> _EXERCISE OBJECTIVE_:
Here are records with pictures in them. Copy all of them exactly and leave the pictures out.

> _MATERIAL FOR THIS TASK_:
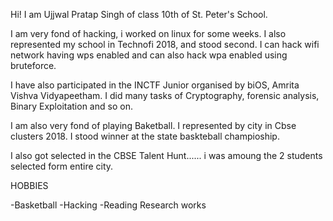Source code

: Hi! I am Ujjwal Pratap Singh of class 10th of St. Peter's School.

I am very fond of hacking, i worked on linux for some weeks. I also represented my school in Technofi 2018, and stood second. I can hack wifi network having wps enabled and can also hack wpa enabled using bruteforce.

I have also participated in the INCTF Junior organised by biOS, Amrita Vishva Vidyapeetham. I did many tasks of Cryptography, forensic analysis, Binary Exploitation and so on.

I am also very fond of playing Baketball. I represented by city in Cbse clusters 2018.
I stood winner at the state baskteball champioship.

I also got selected in the CBSE Talent Hunt...... i was amoung the 2 students selected form entire city.

HOBBIES

-Basketball
-Hacking
-Reading Research works	
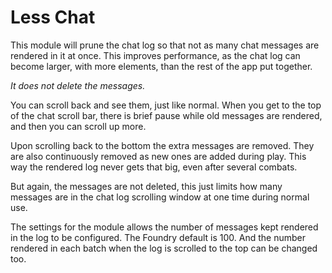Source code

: # Less Chat

This module will prune the chat log so that not as many chat messages
are rendered in it at once.  This improves performance, as the chat log
can become larger, with more elements, than the rest of the app put together.

*It does not delete the messages.*

You can scroll back and see them, just like normal.  When you get to the top of
the chat scroll bar, there is brief pause while old messages are rendered, and
then you can scroll up more.

Upon scrolling back to the bottom the extra messages are removed.  They are also
continuously removed as new ones are added during play.  This way the rendered
log never gets that big, even after several combats.

But again, the messages are not deleted, this just limits how many messages are
in the chat log scrolling window at one time during normal use.

The settings for the module allows the number of messages kept rendered in the
log to be configured.  The Foundry default is 100.  And the number rendered in
each batch when the log is scrolled to the top can be changed too.
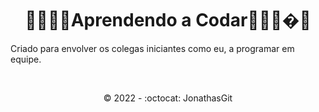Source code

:  <h1 align="center">🚧🚀🚀🚀Aprendendo a Codar🚀🚀🚀�🚧</h1>
<p>Criado para envolver os colegas iniciantes como eu, a programar em equipe.</p><br>


<p align="center">©️ 2022 - :octocat: JonathasGit</p>
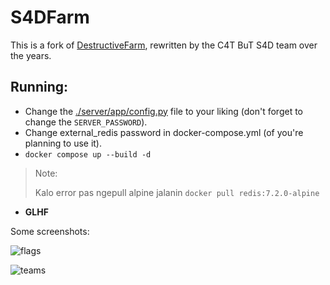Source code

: # S4DFarm

This is a fork of [DestructiveFarm](https://github.com/DestructiveVoice/DestructiveFarm), 
rewritten by the C4T BuT S4D team over the years.

## Running:
- Change the [./server/app/config.py](./server/app/config.py) file to your liking
    (don't forget to change the `SERVER_PASSWORD`).
- Change external_redis password in docker-compose.yml (of you're planning to use it).
- `docker compose up --build -d`
> Note:
>
> Kalo error pas ngepull alpine jalanin `docker pull redis:7.2.0-alpine`
- **GLHF**

Some screenshots:

![flags](resources/flags.png)

![teams](resources/teams.png)

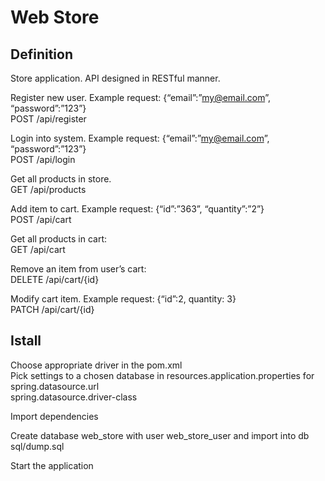 # Web Store

## Definition

Store application. API designed in RESTful manner.
 
Register new user. Example request: {“email”:”my@email.com”, “password”:”123”}<br>
POST /api/register
 
Login into system. Example request: {“email”:”my@email.com”, “password”:”123”} <br>
POST /api/login
 
Get all products in store.<br>
GET /api/products
 
Add item to cart. Example request: {“id”:”363”, “quantity”:”2”} <br>
POST /api/cart

Get all products in cart:<br>
GET /api/cart
 
Remove an item from user’s cart:<br>
DELETE /api/cart/{id}
 
Modify cart item. Example request: {“id”:2, quantity: 3}<br>
PATCH /api/cart/{id}

## Istall

Choose appropriate driver in the pom.xml<br>
Pick settings to a chosen database in resources.application.properties for<br>
spring.datasource.url<br>
spring.datasource.driver-class


Import dependencies

Create database web_store with user web_store_user and import into db<br>
sql/dump.sql

Start the application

> _SOLUTION FOR THIS EXERCISE_:
Source code

: Hi! I am Ujjwal Pratap Singh of class 10th of St. Peter's School.

I am very fond of hacking, i worked on linux for some weeks. I also represented my school in Technofi 2018, and stood second. I can hack wifi network having wps enabled and can also hack wpa enabled using bruteforce.

I have also participated in the INCTF Junior organised by biOS, Amrita Vishva Vidyapeetham. I did many tasks of Cryptography, forensic analysis, Binary Exploitation and so on.

I am also very fond of playing Baketball. I represented by city in Cbse clusters 2018.
I stood winner at the state baskteball champioship.

I also got selected in the CBSE Talent Hunt...... i was amoung the 2 students selected form entire city.

HOBBIES

-Basketball
-Hacking
-Reading Research works	
Source code

: # Less Chat

This module will prune the chat log so that not as many chat messages
are rendered in it at once.  This improves performance, as the chat log
can become larger, with more elements, than the rest of the app put together.

*It does not delete the messages.*

You can scroll back and see them, just like normal.  When you get to the top of
the chat scroll bar, there is brief pause while old messages are rendered, and
then you can scroll up more.

Upon scrolling back to the bottom the extra messages are removed.  They are also
continuously removed as new ones are added during play.  This way the rendered
log never gets that big, even after several combats.

But again, the messages are not deleted, this just limits how many messages are
in the chat log scrolling window at one time during normal use.

The settings for the module allows the number of messages kept rendered in the
log to be configured.  The Foundry default is 100.  And the number rendered in
each batch when the log is scrolled to the top can be changed too.
Source code

:  <h1 align="center">🚧🚀🚀🚀Aprendendo a Codar🚀🚀🚀�🚧</h1>
<p>Criado para envolver os colegas iniciantes como eu, a programar em equipe.</p><br>


<p align="center">©️ 2022 - :octocat: JonathasGit</p>
Source code

: # S4DFarm

This is a fork of [DestructiveFarm](https://github.com/DestructiveVoice/DestructiveFarm), 
rewritten by the C4T BuT S4D team over the years.

## Running:
- Change the [./server/app/config.py](./server/app/config.py) file to your liking
    (don't forget to change the `SERVER_PASSWORD`).
- Change external_redis password in docker-compose.yml (of you're planning to use it).
- `docker compose up --build -d`
> Note:
>
> Kalo error pas ngepull alpine jalanin `docker pull redis:7.2.0-alpine`
- **GLHF**

Some screenshots:

![flags](resources/flags.png)

![teams](resources/teams.png)

 # Web Store

## Definition

Store application. API designed in RESTful manner.
 
Register new user. Example request: {“email”:”my@email.com”, “password”:”123”}<br>
POST /api/register
 
Login into system. Example request: {“email”:”my@email.com”, “password”:”123”} <br>
POST /api/login
 
Get all products in store.<br>
GET /api/products
 
Add item to cart. Example request: {“id”:”363”, “quantity”:”2”} <br>
POST /api/cart

Get all products in cart:<br>
GET /api/cart
 
Remove an item from user’s cart:<br>
DELETE /api/cart/{id}
 
Modify cart item. Example request: {“id”:2, quantity: 3}<br>
PATCH /api/cart/{id}

## Istall

Choose appropriate driver in the pom.xml<br>
Pick settings to a chosen database in resources.application.properties for<br>
spring.datasource.url<br>
spring.datasource.driver-class


Import dependencies

Create database web_store with user web_store_user and import into db<br>
sql/dump.sql

Start the application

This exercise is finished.